Surrounding yourself with negativity
Bullies are notorious for putting their victims in uncomfortable situations, and it is something we do to ourselves over and over again for absolutely no good reason. If you are feeling anxiety about a situation and there is definitely no benefit to you going (such as the potential that you will actually have a nice time) then allow yourself not to do it. If you have that one friend whose social media feed makes you roll your eyes so far back you’re choking on eyeballs then allow yourself to mute them. If your family Christmas is full of not-so-subtle digs and dry turkey (nobody needs dry turkey), allow yourself not to go. Nobody has any right to make you feel pressured and obligated, and that most certainly includes you.
This is such a sneaky way to bully somebody, but it has happened to me again and again throughout my life. That feeling when you’ve worked on something for so long and then the rug is pulled from under you. When you are passed up for an opportunity because of things that somebody else has said behind your back. If somebody is doing anything hoping the end result is to your detriment, they are bullying you. The only thing worse is when you’ve set yourself up for that fall. Learning not to self-sabotage can be a real struggle for a lot of people, and it is something that can require work on a daily basis. It’s about catching yourself in those moments where you’re acting like a diva. It’s about doing extra work in advance so you don’t feel overwhelmed and lose your grip later on. Ultimately, it’s about being your own team mate and using today to set up an awesome tomorrow.

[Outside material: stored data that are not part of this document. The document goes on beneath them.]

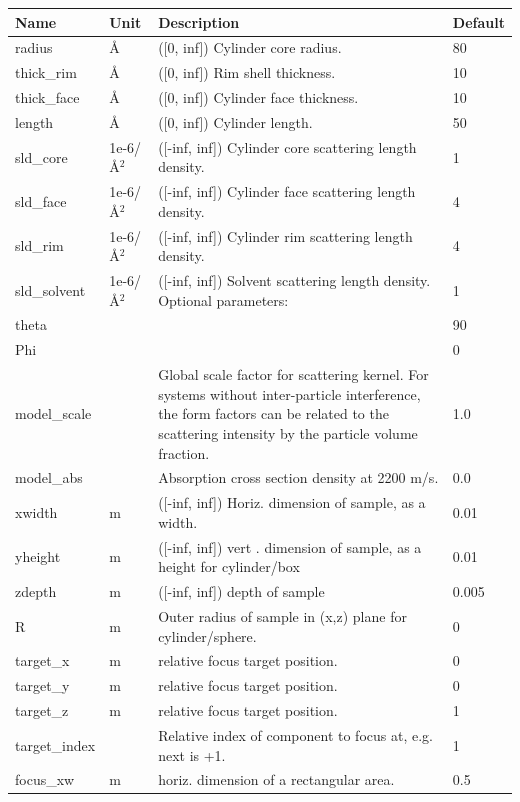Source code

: \begin{longtable}{p{}p{}p{}p{}}
\toprule
\textbf{Name} & \textbf{Unit} & \textbf{Description} & \textbf{Default} \\
\midrule
\endhead
radius & \AA{} & ([0, inf]) Cylinder core radius. & 80 \\
thick\_rim & \AA{} & ([0, inf]) Rim shell thickness. & 10 \\
thick\_face & \AA{} & ([0, inf]) Cylinder face thickness. & 10 \\
length & \AA{} & ([0, inf]) Cylinder length. & 50 \\
sld\_core & 1e-6/\AA{}$^{2}$ & ([-inf, inf]) Cylinder core scattering length density. & 1 \\
sld\_face & 1e-6/\AA{}$^{2}$ & ([-inf, inf]) Cylinder face scattering length density. & 4 \\
sld\_rim & 1e-6/\AA{}$^{2}$ & ([-inf, inf]) Cylinder rim scattering length density. & 4 \\
sld\_solvent & 1e-6/\AA{}$^{2}$ & ([-inf, inf]) Solvent scattering length density. Optional parameters: & 1 \\
theta &  &  & 90 \\
Phi &  &  & 0 \\
model\_scale &   & Global scale factor for scattering kernel. For systems without inter-particle interference, the form factors can be related to the scattering intensity by the particle volume fraction. & 1.0 \\
model\_abs &   & Absorption cross section density at 2200 m/s. & 0.0 \\
xwidth & m & ([-inf, inf]) Horiz. dimension of sample, as a width. & 0.01 \\
yheight & m & ([-inf, inf]) vert . dimension of sample, as a height for cylinder/box & 0.01 \\
zdepth & m & ([-inf, inf]) depth of sample & 0.005 \\
R & m & Outer radius of sample in (x,z) plane for cylinder/sphere. & 0 \\
target\_x & m & relative focus target position. & 0 \\
target\_y & m & relative focus target position. & 0 \\
target\_z & m & relative focus target position. & 1 \\
target\_index &   & Relative index of component to focus at, e.g. next is +1. & 1 \\
focus\_xw & m & horiz. dimension of a rectangular area. & 0.5 \\

\end{longtable}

In a way, non-verbal bullying can be worse than verbal. To be alienated and paranoid can be so damaging, and with a verbal attack at least you can respond; how do you prove that a non-verbal action was intended with malice? And yet we seem to punish ourselves in this very same way. We hide when we are suffering. Hold our tongues in moments of anxiety, because we are convinced that nobody would care to listen. Put up our barriers when we’re feeling vulnerable. It seems so alien to actually pick up your phone to call or text somebody and just say “Hey, I need some help” and yet when we receive no help we tell ourselves it’s because we aren’t worth the time. Here’s the thing: our friends aren’t psychic. If you hide yourself away you are only reinforcing your own paranoia. We all need to get much more accustomed with asking for help, because nobody can (or should) handle the pressure of an entire life on their own.
It seems so obvious, right? Of course we feel down when inside ourselves we are being abusive, and being abused. You can’t live a positive life with a negative mindset, and its time we all stand up to our biggest bullies and demand peace. Will you join me in raising a middle finger?!